**Goal of the exercise:**
Pictures do not belong in the output. Reproduce exactly the lines from the start of the records through the line with "Here’s a quick".

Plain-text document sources
....
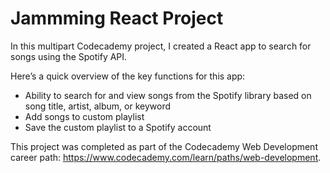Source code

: # Jammming React Project

In this multipart Codecademy project, I created a React app to search for songs using the Spotify API. 

Here’s a quick overview of the key functions for this app:
  - Ability to search for and view songs from the Spotify library based on song title, artist, album, or keyword
  - Add songs to custom playlist
  - Save the custom playlist to a Spotify account
  

This project was completed as part of the Codecademy Web Development career path: https://www.codecademy.com/learn/paths/web-development.

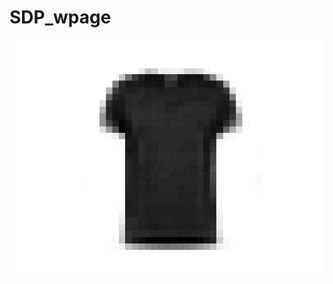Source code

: # SDP_wpage  
<p align="center">
 <img src="https://github.com/TejasAnvekar/SDP_wpage/blob/main/shirt_bag.gif"/>    
</p>
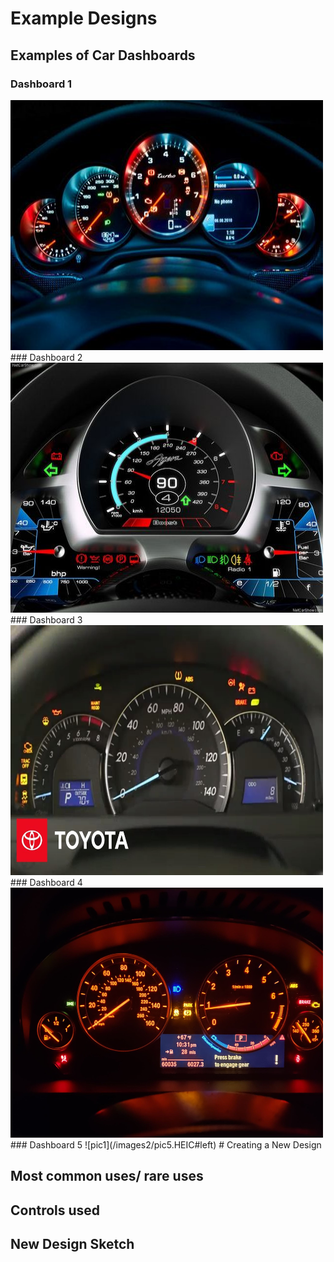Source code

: # Example Designs

## Examples of Car Dashboards 
### Dashboard 1
<img src="images2/pic1.jpeg" width="500" height="400">
### Dashboard 2
<img src="images2/pic2.jpeg" width="500" height="400">
### Dashboard 3
<img src="images2/pic3.jpeg" width="500" height="400">
### Dashboard 4
<img src="images2/pic4.jpeg" width="500" height="400">
### Dashboard 5
![pic1](/images2/pic5.HEIC#left)
# Creating a New Design

## Most common uses/ rare uses

## Controls used

## New Design Sketch
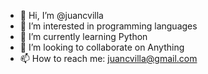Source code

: - 👋 Hi, I’m @juancvilla
- 👀 I’m interested in programming languages
- 🌱 I’m currently learning Python
- 💞️ I’m looking to collaborate on Anything
- 📫 How to reach me: juancvilla@gmail.com

<!---
juancvilla/juancvilla is a ✨ special ✨ repository because its `README.md` (this file) appears on your GitHub profile.
You can click the Preview link to take a look at your changes.
--->
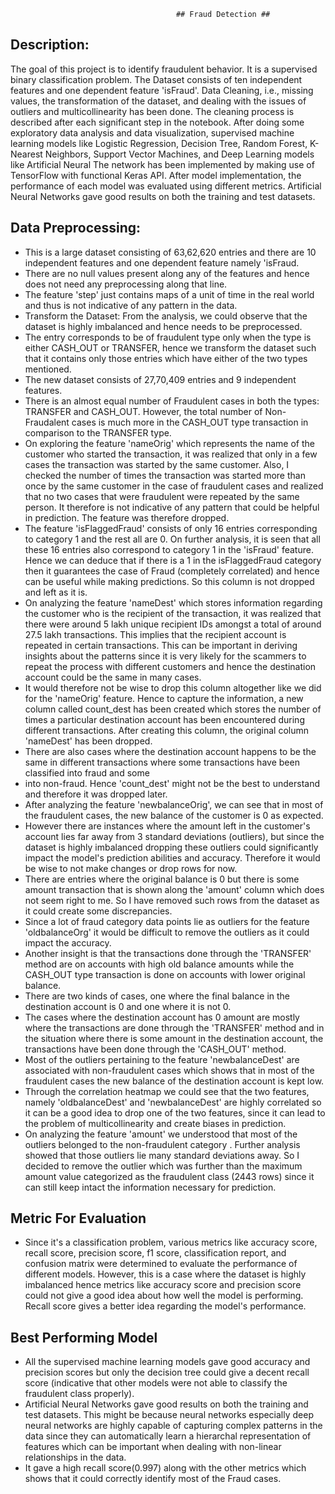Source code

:                                          ## Fraud Detection ##


                                          
## Description: ##
The goal of this project is to identify fraudulent behavior. It is a supervised binary classification problem. The Dataset consists of ten independent features and one 
dependent feature 'isFraud'. Data Cleaning, i.e., missing values, the transformation of the dataset, and dealing with the issues of outliers and multicollinearity has been 
done. The cleaning process is described after each significant step in the notebook. After doing some exploratory data analysis and data visualization, supervised machine 
learning models like Logistic Regression, Decision Tree, Random Forest, K-Nearest Neighbors, Support Vector Machines, and Deep Learning models like Artificial Neural 
The network has been implemented by making use of TensorFlow with functional Keras API. After model implementation, the performance of each model was evaluated using 
different metrics. Artificial Neural Networks gave good results on both the training and test datasets.


## Data Preprocessing:  ##
* This is a large dataset consisting of 63,62,620 entries and there are 10 independent features and one dependent feature namely 'isFraud.
* There are no null values present along any of the features and hence does not need any preprocessing along that line.
* The feature 'step' just contains maps of a unit of time in the real world and thus is not indicative of any pattern in the data.
* Transform the Dataset: From the analysis, we could observe that the dataset is highly imbalanced and hence needs to be preprocessed.
* The entry corresponds to be of fraudulent type only when the type is either CASH_OUT or TRANSFER, hence we transform the dataset such that it contains only
  those entries which have either of the two types mentioned.
* The new dataset consists of 27,70,409 entries and 9 independent features.
* There is an almost equal number of Fraudulent cases in both the types: TRANSFER and CASH_OUT. However, the total number of Non-Fraudalent cases is much more
   in the CASH_OUT type transaction in comparison to the TRANSFER type.
* On exploring the feature 'nameOrig' which represents the name of the customer who started the transaction, it was realized that only in a few cases the transaction
  was started by the same customer. Also, I checked the number of times the transaction was started more than once by the same customer in the case of fraudulent cases
  and realized that no two cases that were fraudulent were repeated by the same person. It therefore is not indicative of any pattern that could be helpful in prediction.
  The feature was therefore dropped.
* The feature 'isFlaggedFraud' consists of only 16 entries corresponding to category 1 and the rest all are 0. On further analysis, it is seen that all these 16 entries
  also correspond to category 1 in the 'isFraud' feature. Hence we can deduce that if there is a 1 in the isFlaggedFraud category then it guarantees the case of Fraud
  (completely correlated) and hence can be useful while making predictions. So this column is not dropped and left as it is.
* On analyzing the feature 'nameDest' which stores information regarding the customer who is the recipient of the transaction, it was realized that there were around 5
  lakh unique recipient IDs amongst a total of around 27.5 lakh transactions. This implies that the recipient account is repeated in certain transactions. This can be
  important in deriving insights about the patterns since it is very likely for the scammers to repeat the process with different customers and hence the destination
  account could be the same in many cases.
* It would therefore not be wise to drop this column altogether like we did for the 'nameOrig' feature. Hence to capture the information, a new column called count_dest
  has been created which stores the number of times a particular destination account has been encountered during different transactions. After creating this column, the
  original column 'nameDest' has been dropped.
* There are also cases where the destination account happens to be the same in different transactions where some transactions have been classified into fraud and some
* into non-fraud. Hence 'count_dest' might not be the best to understand and therefore it was dropped later.
* After analyzing the feature 'newbalanceOrig', we can see that in most of the fraudulent cases, the new balance of the customer is 0 as expected.
* However there are instances where the amount left in the customer's account lies far away from 3 standard deviations (outliers), but since the dataset is highly
  imbalanced dropping these outliers could significantly impact the model's prediction abilities and accuracy. Therefore it would be wise to not make changes or drop
  rows for now.
* There are entries where the original balance is 0 but there is some amount transaction that is shown along the 'amount' column which does not seem right to me. So I
  have removed such rows from the dataset as it could create some discrepancies.
* Since a lot of fraud category data points lie as outliers for the feature 'oldbalanceOrg' it would be difficult to remove the outliers as it could impact the accuracy.
* Another insight is that the transactions done through the 'TRANSFER' method are on accounts with high old balance amounts while the CASH_OUT type transaction is done
  on accounts with lower original balance.
* There are two kinds of cases, one where the final balance in the destination account is 0 and one where it is not 0.
* The cases where the destination account has 0 amount are mostly where the transactions are done through the 'TRANSFER' method and in the situation where there is some
  amount in the destination account, the transactions have been done through the 'CASH_OUT' method.
* Most of the outliers pertaining to the feature 'newbalanceDest' are associated with non-fraudulent cases which shows that in most of the fraudulent cases the new
  balance of the destination account is kept low.
* Through the correlation heatmap we could see that the two features, namely 'oldbalanceDest' and 'newbalanceDest' are highly correlated so it can be a good idea to
  drop one of the two features, since it can lead to the problem of multicollinearity and create biases in prediction.
* On analyzing the feature 'amount' we understood that most of the outliers belonged to the non-fraudulent category . Further analysis showed that those outliers lie
  many standard deviations away. So I decided to remove the outlier which was further than the maximum amount value categorized as the fraudulent class (2443 rows)
  since it can still keep intact the information necessary for prediction.


## Metric For Evaluation ##
  * Since it's a classification problem, various metrics like accuracy score, recall score, precision score, f1 score, classification report, and confusion matrix were
    determined to evaluate the performance of different models. However, this is a case where the dataset is highly imbalanced hence metrics like accuracy score and
    precision score could not give a good idea about how well the model is performing. Recall score gives a better idea regarding the model's performance.


## Best Performing Model ##
* All the supervised machine learning models gave good accuracy and precision scores but only the decision tree could give a decent recall score (indicative that other
  models were not able to classify the fraudulent class properly).
* Artificial Neural Networks gave good results on both the training and test datasets. This might be because neural networks especially deep neural networks are highly
  capable of capturing complex patterns in the data since they can automatically learn a hierarchal representation of features which can be important when dealing with
  non-linear relationships in the data.
* It gave a high recall score(0.997) along with the other metrics which shows that it could correctly identify most of the Fraud cases.


  

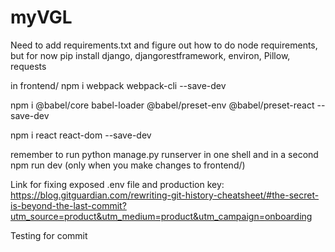 # myVGL

Need to add requirements.txt and figure out how to do node requirements, but for now
pip install django, djangorestframework, environ, Pillow, requests 

in frontend/
npm i webpack webpack-cli --save-dev

npm i @babel/core babel-loader @babel/preset-env @babel/preset-react --save-dev

npm i react react-dom --save-dev

remember to run python manage.py runserver in one shell and in a second npm run dev (only when you make changes to frontend/)

Link for fixing exposed .env file and production key: https://blog.gitguardian.com/rewriting-git-history-cheatsheet/#the-secret-is-beyond-the-last-commit?utm_source=product&utm_medium=product&utm_campaign=onboarding

Testing for commit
....
**Result for this exercise:**
Source code

: # Jammming React Project

In this multipart Codecademy project, I created a React app to search for songs using the Spotify API. 

Here’s a quick overview of the key functions for this app:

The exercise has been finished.